* WORK REQUIRED *
Copy every line that holds the string "rewards" from the data below.

+--

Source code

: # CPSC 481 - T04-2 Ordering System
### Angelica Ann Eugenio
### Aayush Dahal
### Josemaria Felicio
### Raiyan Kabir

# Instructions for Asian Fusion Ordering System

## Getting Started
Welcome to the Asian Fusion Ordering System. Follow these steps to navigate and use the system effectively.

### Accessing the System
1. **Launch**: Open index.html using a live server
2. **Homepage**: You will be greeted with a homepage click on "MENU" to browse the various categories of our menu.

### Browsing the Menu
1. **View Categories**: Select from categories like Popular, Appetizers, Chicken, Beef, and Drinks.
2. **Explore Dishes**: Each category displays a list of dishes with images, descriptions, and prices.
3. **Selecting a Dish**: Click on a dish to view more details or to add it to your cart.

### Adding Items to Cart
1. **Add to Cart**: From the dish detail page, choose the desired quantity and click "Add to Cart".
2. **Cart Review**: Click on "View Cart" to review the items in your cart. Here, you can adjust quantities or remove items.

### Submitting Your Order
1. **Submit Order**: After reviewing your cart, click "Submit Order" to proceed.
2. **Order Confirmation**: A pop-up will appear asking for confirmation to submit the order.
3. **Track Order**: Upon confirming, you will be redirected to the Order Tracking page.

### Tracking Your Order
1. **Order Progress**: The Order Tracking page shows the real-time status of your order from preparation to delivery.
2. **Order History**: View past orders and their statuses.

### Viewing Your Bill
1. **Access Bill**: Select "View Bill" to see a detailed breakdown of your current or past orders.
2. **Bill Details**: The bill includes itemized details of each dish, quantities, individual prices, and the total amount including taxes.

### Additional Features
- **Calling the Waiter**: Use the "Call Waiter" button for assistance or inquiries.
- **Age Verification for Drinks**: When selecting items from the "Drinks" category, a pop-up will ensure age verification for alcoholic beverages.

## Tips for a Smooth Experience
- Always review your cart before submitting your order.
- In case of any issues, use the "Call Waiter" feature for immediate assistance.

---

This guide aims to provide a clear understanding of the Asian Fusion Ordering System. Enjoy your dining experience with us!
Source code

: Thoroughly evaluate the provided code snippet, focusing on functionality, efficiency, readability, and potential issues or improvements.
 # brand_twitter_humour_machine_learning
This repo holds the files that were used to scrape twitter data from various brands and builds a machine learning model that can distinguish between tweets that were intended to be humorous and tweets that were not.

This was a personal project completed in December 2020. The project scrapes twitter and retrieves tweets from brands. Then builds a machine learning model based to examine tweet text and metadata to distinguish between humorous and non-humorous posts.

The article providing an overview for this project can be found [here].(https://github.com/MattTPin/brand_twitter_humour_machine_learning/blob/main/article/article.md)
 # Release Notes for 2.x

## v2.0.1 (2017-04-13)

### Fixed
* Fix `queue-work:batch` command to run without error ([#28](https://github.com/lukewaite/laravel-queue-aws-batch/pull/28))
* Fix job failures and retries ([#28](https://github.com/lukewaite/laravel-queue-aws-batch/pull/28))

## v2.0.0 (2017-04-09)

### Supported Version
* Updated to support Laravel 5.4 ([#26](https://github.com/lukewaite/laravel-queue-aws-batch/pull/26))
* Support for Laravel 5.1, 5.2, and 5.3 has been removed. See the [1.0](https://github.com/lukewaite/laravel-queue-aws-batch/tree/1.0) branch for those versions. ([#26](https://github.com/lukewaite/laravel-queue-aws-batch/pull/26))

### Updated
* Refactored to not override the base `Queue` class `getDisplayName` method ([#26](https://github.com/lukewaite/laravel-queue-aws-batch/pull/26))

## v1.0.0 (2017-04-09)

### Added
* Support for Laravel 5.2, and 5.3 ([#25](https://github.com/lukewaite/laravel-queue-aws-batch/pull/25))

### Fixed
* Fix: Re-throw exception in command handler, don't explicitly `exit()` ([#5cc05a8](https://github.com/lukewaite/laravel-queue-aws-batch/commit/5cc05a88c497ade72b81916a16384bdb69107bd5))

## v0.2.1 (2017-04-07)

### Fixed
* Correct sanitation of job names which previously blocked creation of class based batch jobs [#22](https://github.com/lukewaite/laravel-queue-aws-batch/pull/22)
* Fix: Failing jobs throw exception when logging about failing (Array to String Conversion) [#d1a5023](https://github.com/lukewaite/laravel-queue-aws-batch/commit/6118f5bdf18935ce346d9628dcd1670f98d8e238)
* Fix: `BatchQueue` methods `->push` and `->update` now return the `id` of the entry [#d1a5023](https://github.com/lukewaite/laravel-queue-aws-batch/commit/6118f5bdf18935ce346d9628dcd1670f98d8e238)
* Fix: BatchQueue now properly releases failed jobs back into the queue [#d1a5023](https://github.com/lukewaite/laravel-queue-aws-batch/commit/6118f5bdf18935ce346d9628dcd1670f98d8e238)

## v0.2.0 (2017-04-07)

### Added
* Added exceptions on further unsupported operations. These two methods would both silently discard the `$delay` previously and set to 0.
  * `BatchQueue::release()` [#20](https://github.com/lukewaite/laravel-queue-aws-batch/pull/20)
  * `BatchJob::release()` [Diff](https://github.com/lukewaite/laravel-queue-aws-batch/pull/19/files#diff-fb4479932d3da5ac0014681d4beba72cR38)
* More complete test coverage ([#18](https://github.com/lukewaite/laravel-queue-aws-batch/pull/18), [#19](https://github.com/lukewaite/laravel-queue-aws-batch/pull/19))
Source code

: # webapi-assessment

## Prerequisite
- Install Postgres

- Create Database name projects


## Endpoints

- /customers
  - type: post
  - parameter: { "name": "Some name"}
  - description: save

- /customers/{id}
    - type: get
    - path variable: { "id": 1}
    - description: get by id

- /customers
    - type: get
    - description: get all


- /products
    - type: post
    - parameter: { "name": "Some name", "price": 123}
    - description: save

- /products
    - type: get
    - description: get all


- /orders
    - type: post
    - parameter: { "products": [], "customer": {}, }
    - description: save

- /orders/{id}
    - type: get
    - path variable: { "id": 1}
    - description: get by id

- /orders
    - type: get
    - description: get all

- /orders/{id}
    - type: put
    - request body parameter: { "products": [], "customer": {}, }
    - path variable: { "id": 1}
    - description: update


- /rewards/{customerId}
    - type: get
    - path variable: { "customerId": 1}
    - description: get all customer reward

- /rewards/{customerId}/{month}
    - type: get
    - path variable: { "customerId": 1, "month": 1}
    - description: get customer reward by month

+--

* YOUR SOLUTION *
- /rewards/{customerId}
- /rewards/{customerId}/{month}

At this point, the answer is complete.